• _TASK BRIEF_
The listing below begins with the first line you should copy; stop after the line containing "b. Gram Panchayat member", and drop every picture.

• _RECORDS FOR THIS TASK_

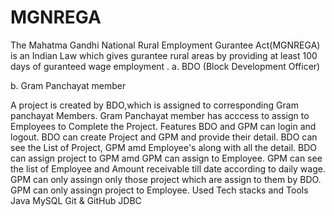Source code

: # MGNREGA
The Mahatma Gandhi National Rural Employment Gurantee Act(MGNREGA) is an Indian Law which gives gurantee rural areas by providing at least 100 days of guranteed wage employment .
a. BDO (Block Development Officer)

b. Gram Panchayat member

A project is created by BDO,which is assigned to corresponding Gram panchayat Members. Gram Panchayat member has acccess to assign to Employees to Complete the Project.
Features
BDO and GPM can login and logout.
BDO can create Project and GPM and provide their detail.
BDO can see the List of Project, GPM amd Employee's along with all the detail.
BDO can assign project to GPM amd GPM can assign to Employee.
GPM can see the list of Employee and Amount receivable till date according to daily wage.
GPM can only assingn only those project which are assign to them by BDO.
GPM can only assingn project to Employee.
Used Tech stacks and Tools
Java
MySQL
Git & GitHub
JDBC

• _WRITTEN REPLY_
Source code

: # MGNREGA
The Mahatma Gandhi National Rural Employment Gurantee Act(MGNREGA) is an Indian Law which gives gurantee rural areas by providing at least 100 days of guranteed wage employment .
a. BDO (Block Development Officer)

b. Gram Panchayat member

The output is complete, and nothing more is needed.